Google gives their AI Chatbot VISION! Any Good?

TL;DR

Bard now accepts uploaded images alongside text, enabling multimodal conversations.

Briefing Cornell Notes

Briefing

Google’s Bard has added image understanding to its chat experience, turning it into a multimodal assistant that can interpret uploaded pictures alongside text. The update also rolls out a cluster of “catch-up” features—more languages, voice output via text-to-speech, conversation sharing, and ways to export code—while the headline change is Bard’s new ability to “see” images and respond to what’s in them.

In the transcript, Bard’s new image capability is tested with several examples. When given a 3D-rendered lemon wearing virtual reality glasses, Bard produces a detailed description of the scene and then offers plausible interpretations about virtual reality and alternate worlds. The tester pushes back on factual accuracy, noting Bard can hallucinate details—such as inventing context about who created the image—though it still lands close enough to the intended subject matter. The workflow also includes response controls: Bard can generate shorter or longer answers and adjust tone toward “more professional” or “more casual,” with the modified response replacing the prior draft while keeping access to earlier iterations.

Bard’s image understanding appears stronger when the task is straightforward. With a photo of a dog, Bard correctly identifies the breed as a shih tzu and repeats the correct guess across multiple attempts, suggesting it can reliably extract visual cues like coat color and facial features. Bard also handles creative prompts tied to the image, such as writing an A-B-B poem about the dog, and the text-to-speech voice output is described as serviceable—better than annoying, though not on par with top-tier voice tools.

Where the system shows limits is in interpreting complex context and relationships in memes. In several meme tests, Bard reads the visible text accurately but repeatedly misses the intended meaning or misidentifies who is who—confusing “Google Bard” with other characters in the joke and producing explanations that don’t match the punchline. Even when it gets the gist of what’s happening (like discomfort from a straw placement meme), it struggles with the deeper relational logic that makes the humor work.
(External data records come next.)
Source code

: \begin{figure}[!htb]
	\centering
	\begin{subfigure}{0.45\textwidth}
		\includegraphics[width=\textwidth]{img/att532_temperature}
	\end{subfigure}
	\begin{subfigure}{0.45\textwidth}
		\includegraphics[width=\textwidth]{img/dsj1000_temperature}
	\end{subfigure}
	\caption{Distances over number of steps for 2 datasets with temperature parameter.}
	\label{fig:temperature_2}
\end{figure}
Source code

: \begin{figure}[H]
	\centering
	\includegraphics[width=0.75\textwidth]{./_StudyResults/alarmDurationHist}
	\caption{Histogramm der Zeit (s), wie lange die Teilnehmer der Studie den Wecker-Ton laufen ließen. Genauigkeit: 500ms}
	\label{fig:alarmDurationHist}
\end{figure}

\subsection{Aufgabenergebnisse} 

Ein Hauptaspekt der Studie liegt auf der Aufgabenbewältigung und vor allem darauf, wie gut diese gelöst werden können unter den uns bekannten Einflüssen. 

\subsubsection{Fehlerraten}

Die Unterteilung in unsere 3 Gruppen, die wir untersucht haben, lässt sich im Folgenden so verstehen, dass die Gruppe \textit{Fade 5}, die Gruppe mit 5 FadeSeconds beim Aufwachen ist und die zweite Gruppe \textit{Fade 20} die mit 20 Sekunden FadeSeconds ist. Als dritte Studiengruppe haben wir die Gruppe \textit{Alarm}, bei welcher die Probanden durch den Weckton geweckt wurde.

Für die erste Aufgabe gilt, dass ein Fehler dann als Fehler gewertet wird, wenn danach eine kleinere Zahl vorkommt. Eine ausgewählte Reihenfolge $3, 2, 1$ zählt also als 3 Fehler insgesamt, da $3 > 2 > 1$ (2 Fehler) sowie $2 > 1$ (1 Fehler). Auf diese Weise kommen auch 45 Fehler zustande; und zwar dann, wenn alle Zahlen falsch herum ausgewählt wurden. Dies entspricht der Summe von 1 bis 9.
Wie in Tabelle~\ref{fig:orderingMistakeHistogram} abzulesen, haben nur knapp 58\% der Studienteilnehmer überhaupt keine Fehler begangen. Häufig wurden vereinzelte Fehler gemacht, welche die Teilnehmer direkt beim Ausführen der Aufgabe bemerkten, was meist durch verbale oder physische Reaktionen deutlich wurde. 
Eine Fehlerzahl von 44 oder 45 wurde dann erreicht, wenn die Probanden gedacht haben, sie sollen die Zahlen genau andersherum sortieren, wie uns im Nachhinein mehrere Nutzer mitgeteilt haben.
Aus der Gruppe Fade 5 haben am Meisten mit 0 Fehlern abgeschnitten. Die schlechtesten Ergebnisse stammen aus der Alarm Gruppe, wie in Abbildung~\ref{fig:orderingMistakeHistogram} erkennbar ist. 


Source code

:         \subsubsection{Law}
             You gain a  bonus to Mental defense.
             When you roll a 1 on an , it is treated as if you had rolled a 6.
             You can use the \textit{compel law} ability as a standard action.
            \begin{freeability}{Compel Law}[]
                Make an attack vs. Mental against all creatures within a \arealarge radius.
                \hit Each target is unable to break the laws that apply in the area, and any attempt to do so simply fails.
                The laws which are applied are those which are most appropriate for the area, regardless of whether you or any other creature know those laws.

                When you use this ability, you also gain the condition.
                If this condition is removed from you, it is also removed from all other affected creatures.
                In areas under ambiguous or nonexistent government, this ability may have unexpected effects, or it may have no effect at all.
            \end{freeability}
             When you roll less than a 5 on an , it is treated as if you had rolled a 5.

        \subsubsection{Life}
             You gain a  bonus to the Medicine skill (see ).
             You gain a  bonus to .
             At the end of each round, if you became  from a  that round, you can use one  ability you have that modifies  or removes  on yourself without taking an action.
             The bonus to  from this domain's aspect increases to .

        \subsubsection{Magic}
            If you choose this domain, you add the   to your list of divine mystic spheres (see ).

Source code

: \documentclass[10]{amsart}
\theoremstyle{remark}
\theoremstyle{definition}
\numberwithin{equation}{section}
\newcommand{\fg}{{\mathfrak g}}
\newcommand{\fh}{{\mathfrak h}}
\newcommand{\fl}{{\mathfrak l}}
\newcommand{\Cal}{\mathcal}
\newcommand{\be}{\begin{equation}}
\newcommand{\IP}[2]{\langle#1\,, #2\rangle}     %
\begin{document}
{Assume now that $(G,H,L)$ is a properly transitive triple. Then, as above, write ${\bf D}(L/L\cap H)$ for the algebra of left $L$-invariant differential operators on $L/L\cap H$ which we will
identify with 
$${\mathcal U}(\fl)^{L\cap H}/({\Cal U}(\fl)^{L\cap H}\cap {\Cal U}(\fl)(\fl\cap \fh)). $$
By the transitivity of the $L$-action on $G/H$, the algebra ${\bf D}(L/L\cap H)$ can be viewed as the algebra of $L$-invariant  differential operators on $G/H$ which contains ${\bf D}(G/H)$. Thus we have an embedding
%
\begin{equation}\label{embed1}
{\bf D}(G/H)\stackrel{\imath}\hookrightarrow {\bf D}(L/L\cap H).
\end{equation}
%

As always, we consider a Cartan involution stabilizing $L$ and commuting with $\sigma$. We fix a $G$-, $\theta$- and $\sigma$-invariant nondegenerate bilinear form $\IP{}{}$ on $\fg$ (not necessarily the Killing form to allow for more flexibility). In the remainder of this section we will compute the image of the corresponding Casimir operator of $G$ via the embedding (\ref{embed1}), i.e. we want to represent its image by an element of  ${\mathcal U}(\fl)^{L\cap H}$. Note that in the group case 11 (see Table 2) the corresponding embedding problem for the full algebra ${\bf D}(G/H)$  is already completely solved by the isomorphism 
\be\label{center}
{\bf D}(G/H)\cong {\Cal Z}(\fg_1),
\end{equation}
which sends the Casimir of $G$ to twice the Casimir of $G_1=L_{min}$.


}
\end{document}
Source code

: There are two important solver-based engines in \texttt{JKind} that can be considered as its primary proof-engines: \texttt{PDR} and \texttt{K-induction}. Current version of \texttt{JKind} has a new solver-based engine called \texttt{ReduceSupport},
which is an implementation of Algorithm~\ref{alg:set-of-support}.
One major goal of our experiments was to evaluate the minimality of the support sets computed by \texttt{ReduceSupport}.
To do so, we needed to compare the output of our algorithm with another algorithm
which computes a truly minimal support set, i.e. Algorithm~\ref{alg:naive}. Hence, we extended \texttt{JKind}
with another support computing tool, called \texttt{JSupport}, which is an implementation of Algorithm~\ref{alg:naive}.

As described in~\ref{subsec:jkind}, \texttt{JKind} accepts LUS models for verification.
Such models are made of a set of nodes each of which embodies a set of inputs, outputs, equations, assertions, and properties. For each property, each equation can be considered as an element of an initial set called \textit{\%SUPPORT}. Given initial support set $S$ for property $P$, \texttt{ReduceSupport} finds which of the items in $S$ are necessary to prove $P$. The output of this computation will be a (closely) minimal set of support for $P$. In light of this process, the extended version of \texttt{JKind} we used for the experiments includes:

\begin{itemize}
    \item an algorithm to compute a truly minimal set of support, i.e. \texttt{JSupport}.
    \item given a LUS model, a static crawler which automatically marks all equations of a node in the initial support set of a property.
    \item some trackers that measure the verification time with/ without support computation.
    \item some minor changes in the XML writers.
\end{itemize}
Overall, the update positions Bard as a credible image-capable assistant for tasks involving description, basic visual classification, and reading text in images. But the transcript draws a clear line between competent “what’s in the picture” recognition and weaker “why it matters” reasoning—especially when images require nuanced interpretation. The update is also framed as part of a broader competitive race with OpenAI’s GPT-4 vision and other models such as Claude 2, with Bard’s new multimodal features presented as a meaningful step forward, even if it still lags in higher-level understanding.

Cornell Notes

Bard’s latest update adds multimodal capability: it can take images uploaded alongside text and respond based on what it sees. The transcript tests this with a mix of straightforward and tricky examples. Bard reliably describes scenes and can correctly identify a dog breed (shih tzu) from a photo, and it can read text embedded in images. It also offers practical controls like shortening/lengthening responses and tone adjustments, plus voice output through text-to-speech. The main weakness appears in nuanced interpretation—Bard may read meme text accurately but often misses the intended relationships and punchlines, showing that image recognition is stronger than contextual reasoning.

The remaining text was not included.